Do you think in our judicial system, it is difficult to get justice when there is little proof? Like what happened during the MeToo movement?
The only way is to be fearless, speak up and stand up for what you feel is right. Hats off to all the women who revealed their personal stories! It is sad what women have to go through. Sexual assault is not exclusive to the film industry; it is rampant everywhere.

You play a mother who takes hard decisions and is ridden with guilt. How did you go about the role?
The best thing about OTT is that before you start shooting, you get a bound script in hand. You have [countless] rehearsals, readings and workshops. By the time you start shooting, you’ve got in the skin of your character. We had lots of sessions with Sahil [Sangha, director]. He was sure that Seema [her character] won’t be verbose; she will be quiet and soaking it all in. Every time you see her, you will notice that she is going through an internal battle. We had also made this corner in the room where the paint is peeling off the wall, and Seema blankly stares at it every day. There were so many layers to her—from fighting for what is right, to understanding what she did was wrong, and living vicariously through her son. I have seen many mothers push their kids into Bollywood.

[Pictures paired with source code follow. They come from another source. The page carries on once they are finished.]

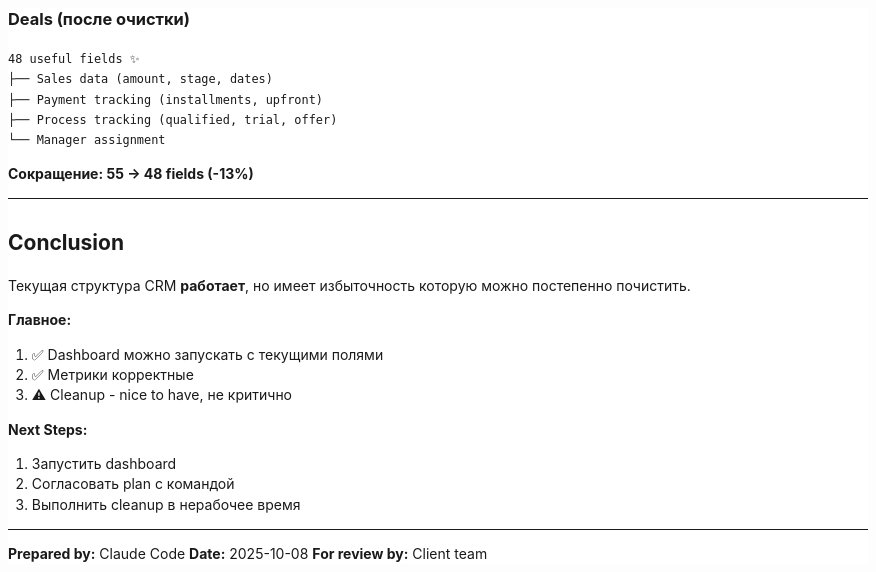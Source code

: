 ### Deals (после очистки)

```
48 useful fields ✨
├── Sales data (amount, stage, dates)
├── Payment tracking (installments, upfront)
├── Process tracking (qualified, trial, offer)
└── Manager assignment
```

**Сокращение: 55 → 48 fields (-13%)**

---

## Conclusion

Текущая структура CRM **работает**, но имеет избыточность которую можно постепенно почистить.

**Главное:**
1. ✅ Dashboard можно запускать с текущими полями
2. ✅ Метрики корректные
3. ⚠️ Cleanup - nice to have, не критично

**Next Steps:**
1. Запустить dashboard
2. Согласовать plan с командой
3. Выполнить cleanup в нерабочее время

---

**Prepared by:** Claude Code
**Date:** 2025-10-08
**For review by:** Client team
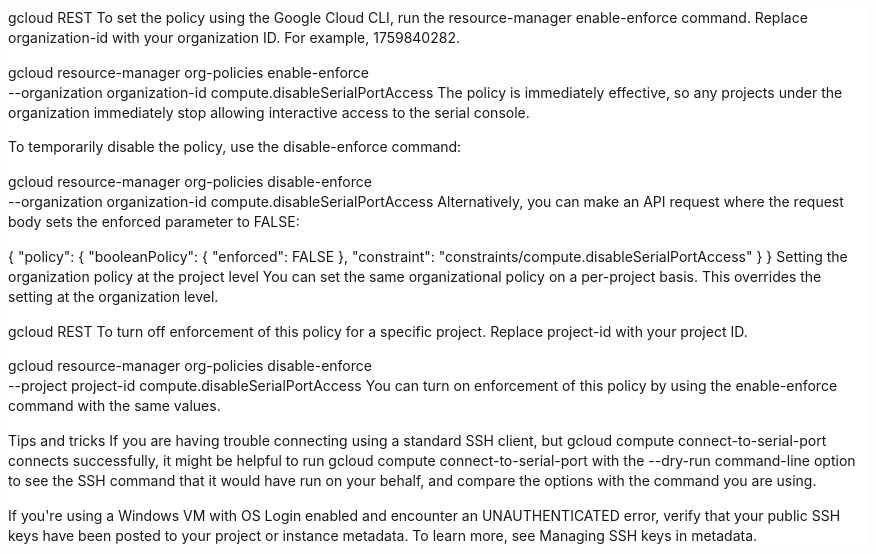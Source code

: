 gcloud
REST
To set the policy using the Google Cloud CLI, run the resource-manager enable-enforce command. Replace organization-id with your organization ID. For example, 1759840282.



gcloud resource-manager org-policies enable-enforce \
    --organization organization-id compute.disableSerialPortAccess
The policy is immediately effective, so any projects under the organization immediately stop allowing interactive access to the serial console.

To temporarily disable the policy, use the disable-enforce command:



gcloud resource-manager org-policies disable-enforce \
    --organization organization-id compute.disableSerialPortAccess
Alternatively, you can make an API request where the request body sets the enforced parameter to FALSE:



{
  "policy":
  {
    "booleanPolicy":
    {
      "enforced": FALSE
    },
    "constraint": "constraints/compute.disableSerialPortAccess"
  }
}
Setting the organization policy at the project level
You can set the same organizational policy on a per-project basis. This overrides the setting at the organization level.

gcloud
REST
To turn off enforcement of this policy for a specific project. Replace project-id with your project ID.



gcloud resource-manager org-policies disable-enforce \
    --project project-id compute.disableSerialPortAccess
You can turn on enforcement of this policy by using the enable-enforce command with the same values.

Tips and tricks
If you are having trouble connecting using a standard SSH client, but gcloud compute connect-to-serial-port connects successfully, it might be helpful to run gcloud compute connect-to-serial-port with the --dry-run command-line option to see the SSH command that it would have run on your behalf, and compare the options with the command you are using.

If you're using a Windows VM with OS Login enabled and encounter an UNAUTHENTICATED error, verify that your public SSH keys have been posted to your project or instance metadata. To learn more, see Managing SSH keys in metadata.
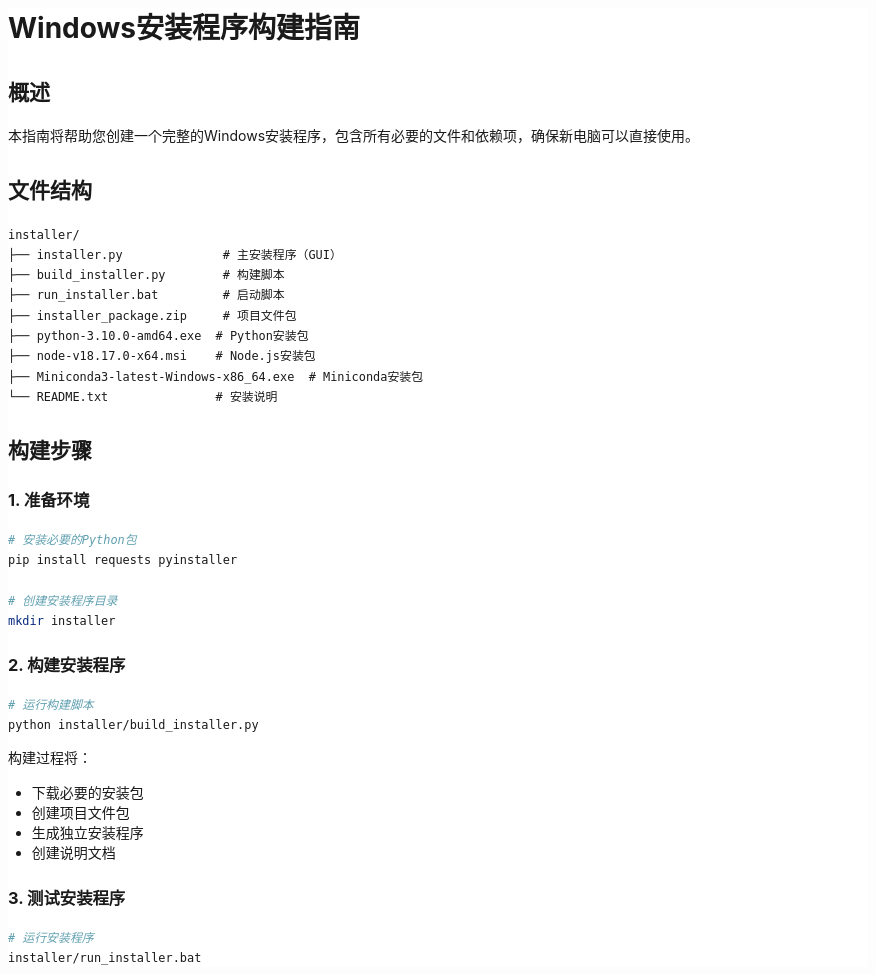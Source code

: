 # Windows安装程序构建指南

## 概述

本指南将帮助您创建一个完整的Windows安装程序，包含所有必要的文件和依赖项，确保新电脑可以直接使用。

## 文件结构

```
installer/
├── installer.py              # 主安装程序（GUI）
├── build_installer.py        # 构建脚本
├── run_installer.bat         # 启动脚本
├── installer_package.zip     # 项目文件包
├── python-3.10.0-amd64.exe  # Python安装包
├── node-v18.17.0-x64.msi    # Node.js安装包
├── Miniconda3-latest-Windows-x86_64.exe  # Miniconda安装包
└── README.txt               # 安装说明
```

## 构建步骤

### 1. 准备环境

```bash
# 安装必要的Python包
pip install requests pyinstaller

# 创建安装程序目录
mkdir installer
```

### 2. 构建安装程序

```bash
# 运行构建脚本
python installer/build_installer.py
```

构建过程将：
- 下载必要的安装包
- 创建项目文件包
- 生成独立安装程序
- 创建说明文档

### 3. 测试安装程序

```bash
# 运行安装程序
installer/run_installer.bat
```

Did you ever feel the pressure to do something while growing up?
My parents never forced anything on me. I wanted to be an actor, but my father was clear that I had to finish my graduation first. I have seen so many mothers push their kids into acting. Mikhail [Gandhi, child actor] is a born actor. He is so good with his studies, and his parents are chilled. He reminded me of my school days and how my parents were with me.